So, how healthy is trust in our institutions?
Well, not very. Trust in institutions has been trending downwards hitting record lows according to UN data, Gallup surveys and the Edelman Trust Barometer . Business, and in particular small business, remains among our last remaining trusted institutions. But this trusted position comes with the expectation that businesses take more responsibility in social and political spaces. Businesses are increasingly being pushed by employees or customers to take stances on controversial topics.
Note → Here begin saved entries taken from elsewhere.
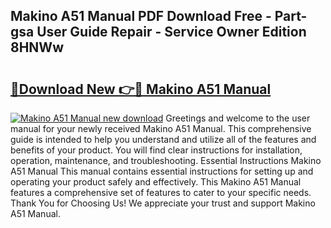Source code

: ## Makino A51 Manual PDF Download Free - Part-gsa User Guide Repair - Service Owner Edition 8HNWw

# <h2><a href="http://bc5267.oget.top/?id=Makino+A51+Manual">🔗Download New 👉🔴 Makino A51 Manual</a></h2>

[![Makino A51 Manual new download](https://i.imgur.com/5g1atiW.png)](http://bc5267.oget.top/?id=Makino+A51+Manual)
Greetings and welcome to the user manual for your newly received Makino A51 Manual. This comprehensive guide is intended to help you understand and utilize all of the features and benefits of your product. You will find clear instructions for installation, operation, maintenance, and troubleshooting. Essential Instructions Makino A51 Manual This manual contains essential instructions for setting up and operating your product safely and effectively. This Makino A51 Manual features a comprehensive set of features to cater to your specific needs. Thank You for Choosing Us! We appreciate your trust and support Makino A51 Manual.

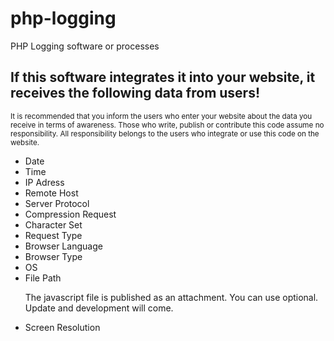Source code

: # php-logging
PHP Logging software or processes

<h2>If this software integrates it into your website, it receives the following data from users!</h2>
<small>It is recommended that you inform the users who enter your website about the data you receive in terms of awareness.
</small>
<small>Those who write, publish or contribute this code assume no responsibility. All responsibility belongs to the users who integrate or use this code on the website.
</small>

<ul>
<li>Date</li>
<li>Time</li>
<li>IP Adress</li>
<li>Remote Host</li>
<li>Server Protocol</li>
<li>Compression Request</li>
<li>Character Set</li>
<li>Request Type</li>
<li>Browser Language</li>
<li>Browser Type</li>
<li>OS</li>
<li>File Path</li>
<p>The javascript file is published as an attachment. You can use optional. Update and development will come.
</p>
<li>Screen Resolution</li>
</ul>
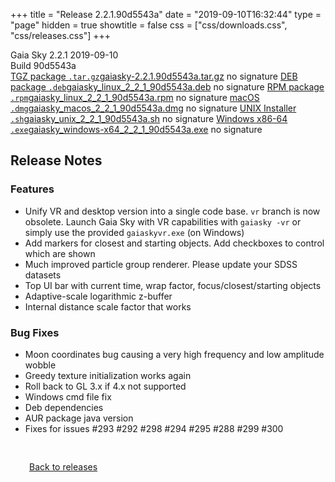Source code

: +++
title = "Release 2.2.1.90d5543a"
date = "2019-09-10T16:32:44"
type = "page"
hidden = true
showtitle = false
css = ["css/downloads.css", "css/releases.css"]
+++

<div class="download-container">
<div id="download-title">
<i class="gs-mdi-tag"></i>
Gaia Sky <span class="downloads-version">2.2.1</span> 
<time class="downloads-releasedate" datetime="2019-09-10T16:32:44" title="Published: 2019-09-10T16:32:44"><i class="gs-mdi-calendar"></i> 2019-09-10</time>
<div class="downloads-build">Build 90d5543a</div></div>
<div class="download-section">
<a href="https://gaia.ari.uni-heidelberg.de/gaiasky/releases/2.2.1.90d5543a/gaiasky-2.2.1.90d5543a.tar.gz" class="download-button"><i class="gs-mdi-zip-box icon-button"></i> TGZ package <code>.tar.gz</code><span class="download-sub">gaiasky-2.2.1.90d5543a.tar.gz</span></a>
<span class="signature">no signature</span>
<a href="https://gaia.ari.uni-heidelberg.de/gaiasky/releases/2.2.1.90d5543a/gaiasky_linux_2_2_1_90d5543a.deb" class="download-button"><i class="gs-mdi-debian icon-button"></i> DEB package <code>.deb</code><span class="download-sub">gaiasky_linux_2_2_1_90d5543a.deb</span></a>
<span class="signature">no signature</span>
<a href="https://gaia.ari.uni-heidelberg.de/gaiasky/releases/2.2.1.90d5543a/gaiasky_linux_2_2_1_90d5543a.rpm" class="download-button"><i class="gs-mdi-fedora icon-button"></i> RPM package <code>.rpm</code><span class="download-sub">gaiasky_linux_2_2_1_90d5543a.rpm</span></a>
<span class="signature">no signature</span>
<a href="https://gaia.ari.uni-heidelberg.de/gaiasky/releases/2.2.1.90d5543a/gaiasky_macos_2_2_1_90d5543a.dmg" class="download-button"><i class="gs-fa6-brands-apple icon-button"></i> macOS <code>.dmg</code><span class="download-sub">gaiasky_macos_2_2_1_90d5543a.dmg</span></a>
<span class="signature">no signature</span>
<a href="https://gaia.ari.uni-heidelberg.de/gaiasky/releases/2.2.1.90d5543a/gaiasky_unix_2_2_1_90d5543a.sh" class="download-button"><i class="gs-token-unix icon-button"></i> UNIX Installer <code>.sh</code><span class="download-sub">gaiasky_unix_2_2_1_90d5543a.sh</span></a>
<span class="signature">no signature</span>
<a href="https://gaia.ari.uni-heidelberg.de/gaiasky/releases/2.2.1.90d5543a/gaiasky_windows-x64_2_2_1_90d5543a.exe" class="download-button"><i class="gs-fa6-brands-windows icon-button"></i> Windows x86-64 <code>.exe</code><span class="download-sub">gaiasky_windows-x64_2_2_1_90d5543a.exe</span></a>
<span class="signature">no signature</span>
</div>
</div>

<section class="release-notes">

# Release Notes

### Features
* Unify VR and desktop version into a single code base. `vr` branch is now obsolete. Launch Gaia Sky with VR capabilities with `gaiasky -vr` or simply use the provided `gaiaskyvr.exe` (on Windows)
* Add markers for closest and starting objects. Add checkboxes to control which are shown
* Much improved particle group renderer. Please update your SDSS datasets
* Top UI bar with current time, wrap factor, focus/closest/starting objects
* Adaptive-scale logarithmic z-buffer
* Internal distance scale factor that works


### Bug Fixes
* Moon coordinates bug causing a very high frequency and low amplitude wobble
* Greedy texture initialization works again
* Roll back to GL 3.x if 4.x not supported
* Windows cmd file fix
* Deb dependencies
* AUR package java version
* Fixes for issues #293 #292 #298 #294 #295 #288 #299 #300
</section>


<p class="center-text" style="padding: 30px;"><a href="/downloads/releases"><i class="gs-mdi-arrow-left-bold-circle"></i> Back to releases</a>
</p>
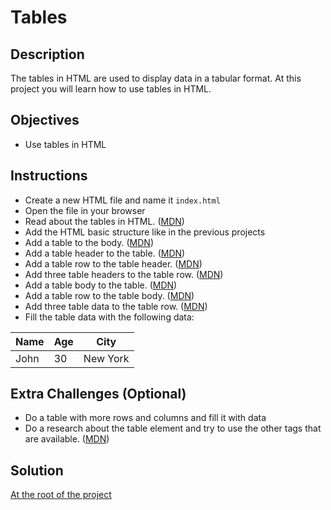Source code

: # Tables

## Description

The tables in HTML are used to display data in a tabular format. At this project you will learn how to use tables in HTML.

## Objectives

- Use tables in HTML

## Instructions

- Create a new HTML file and name it `index.html`
- Open the file in your browser
- Read about the tables in HTML. ([MDN](https://developer.mozilla.org/en-US/docs/Web/HTML/Element#tabular_data))
- Add the HTML basic structure like in the previous projects
- Add a table to the body. ([MDN](https://developer.mozilla.org/en-US/docs/Web/HTML/Element/table))
- Add a table header to the table. ([MDN](https://developer.mozilla.org/en-US/docs/Web/HTML/Element/thead))
- Add a table row to the table header. ([MDN](https://developer.mozilla.org/en-US/docs/Web/HTML/Element/tr))
- Add three table headers to the table row. ([MDN](https://developer.mozilla.org/en-US/docs/Web/HTML/Element/th))
- Add a table body to the table. ([MDN](https://developer.mozilla.org/en-US/docs/Web/HTML/Element/tbody))
- Add a table row to the table body. ([MDN](https://developer.mozilla.org/en-US/docs/Web/HTML/Element/tr))
- Add three table data to the table row. ([MDN](https://developer.mozilla.org/en-US/docs/Web/HTML/Element/td))
- Fill the table data with the following data:

| Name | Age | City |
| ---- | --- | ---- |
| John | 30  | New York |

## Extra Challenges (Optional)

- Do a table with more rows and columns and fill it with data
- Do a research about the table element and try to use the other tags that are available. ([MDN](https://developer.mozilla.org/en-US/docs/Web/HTML/Element/table))

## Solution

[At the root of the project](./)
Advocacy that is forced or carelessly framed, that is unrelated to, or inconsistent with a company's strategy or purpose can severely damage trust .
Research on perceptions of hypocrisy partly explain loss of trust with ham-fisted CSR or instances of corporate social irresponsibility but taking divisive positions on highly charged political issues can also alienate customers and employees and impact trust (US bias noted). Trust as a commodity is slowly won but quickly lost. Cynicism can be a major destroyer of trust, not just at the impersonal level but also damaging personal relationships. Businesses must take more care than even in Navigating A Polarised World.
The loss of trust can go beyond the impersonal and many countries citizens risk losing faith in each other - lacking ability to recognise commonalities and lacking any spirit of generosity towards each other’s motives. Disagreement has become divisive “affective” polarisation (See for example American Partisan Antipathy ). Affective polarisation sees an amplification of in-group and out-group biases based on perceptions of others.
As we increasingly interact, both personally and professionally, across digital media we subject ourselves to an ongoing Turing Test where our perceptions of others can be crafted by algorithms and bad actors.
With the pervasiveness of social media, we navigate online landscapes of uncivil and manipulative behaviour ; trolls, sock puppets, bots, false flags, fake news, misinformation, disinformation, malinformation, where we are also prone to echo chambers and filter bubbles.
We have never been so information-rich. But we interact in information-poor spaces with bad faith interpretations, lack of context defenestration, photoshopped images, memes-as-reality, and deceptively edited videos where Brandolini’s Law – that bullshit spreads faster than debunking or correction efforts - reigns. Trust appears to be negatively correlated to the preponderance of bullshit. And we are about to enter an era of potentially industrial levels of manufactured bullshit.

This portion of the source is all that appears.